Confusion leads to citations

It’s that series of questions regarding understanding of agreements that appear to be leading to citations most often, according to a nationwide review of the new arbitration tags conducted by Formation Healthcare for McKnight’s.

A total of 30 citations were issued across both tags in November and December of 2022, which jumped to 199 citations across both tags for all of 2023. F-847, which requires presenting an arbitration agreement in a way that can be understood (and later explained) by residents, drew 146 citations.

Just over a quarter of all the 2023 tags (53) related to failure to comply with F-848, which governs language about selecting an arbitration venue and a requirement that facilities retain executed agreements for five years.

Reviewing deficiency statements in Formation’s internal survey data system, Senior Consultant Kimberly Cox, RN, noted that interview residents often stated they could not remember what they signed “due to the significant amount of paperwork,” that someone did not explain what they were signing or do it in a manner they understood, or that they did not remember they could revoke the arbitration agreement within 30 days.

Additionally, residents with cognitive impairment did not understand what an arbitration agreement was, Cox told McKnight’s

That’s a major area of concern for providers moving forward, Conley added.

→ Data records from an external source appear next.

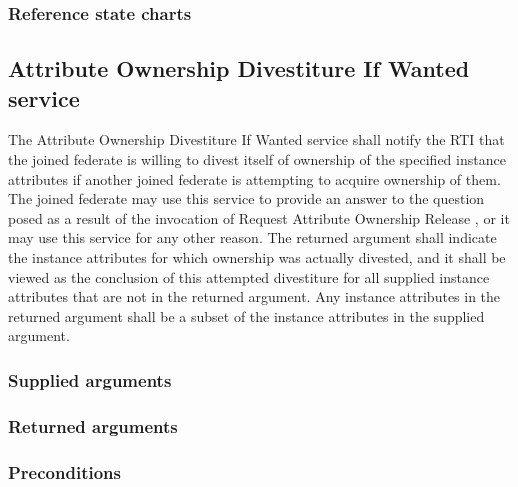 \begin{compactstdpage}

    \subsubsection{Reference state charts}



    \subsection{Attribute Ownership Divestiture If Wanted service}


    The Attribute Ownership Divestiture If Wanted service shall notify the RTI that the joined federate is willing to divest itself of ownership of the specified instance attributes if another joined federate is attempting to acquire ownership of them. The joined federate may use this service to provide an answer to the question posed as a result of the invocation of Request Attribute Ownership Release \rtiinitiated{}, or it may use this service for any other reason. The returned argument shall indicate the instance attributes for which ownership was actually divested, and it shall be viewed as the conclusion of this attempted divestiture for all supplied instance attributes that are not in the returned argument. Any instance attributes in the returned argument shall be a subset of the instance attributes in the supplied argument.

    \subsubsection{Supplied arguments}



    \subsubsection{Returned arguments}



    \subsubsection{Preconditions}



\end{compactstdpage}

His firm has developed a checklist that guides nursing home staff through the key compliance issues and provides cues on how to explain arbitration in simple terms — and to parties who night represent a patient who cannot represent themselves.

Any lapse in following new arbitration rules could be “low-hanging fruit” on a given survey, Conley said.

“Fortunately, the numbers so far are minute,” Conley said. “But if a survey team really wants to go in and really scrutinize a facility, they will start focusing on these two F-tags and citing facilities.”

Still, he doesn’t foresee any surge in survey activity around the arbitration requirements. For one, most providers have worked with attorneys to update their policies and forms to comply with the new regulations. But the penalties related to the new tags would rarely rise to Immediate Jeopardy and don’t involve abuse, and so facilities might continue to see less focus on them, Conley predicted.

“The surveyors see them [the agreements], say ‘Oh, check the box. They’re in compliance. Let’s move on to something more dicey,’” Conley said. “Most survey teams in most states that I’m aware of, they’re understaffed, they’re overworked and they’ve got a lot on their plate when they’re going into a facility. … I think this just falls to the bottom of their list.”

Court concerns

Still, failure to be cited doesn’t mean providers are in the clear. Courts have been increasingly reluctant to enforce arbitration agreements, and any discrepancies that don’t get cited but still raise questions about procedures or perceived fairness could land lawsuits back in front of a judge.

In addition to working with counsel to keep agreements up-to-date per any state court action or laws, Conley also advises long-term care providers to present every arbitration agreement separately, outside the admission packet, to help address accusations of trickery.

“Even though you’ve got case law that says arbitration agreements are to be treated just like any other contract, they are scrutinized way more than other contracts,” he said. “A lot of judges fear that a facility, primarily because the resident population are elderly and may have some diminished capacity or competency issues and not really understand what they’re signing, a lot of judges lean more toward not compelling arbitration.”

He recommends admissions staff get the document signed by the resident and key related parties, such as a power of attorney, to ensure the agreement can withstand challenges regarding authorized signers.

Cox, meanwhile, recommends admission staff get onboarding and annual  training on the regulations, and ensure they can explain forms in plain language. That could involve a script to use, and compliance can be evaluated through internal quality improvement programs, she added.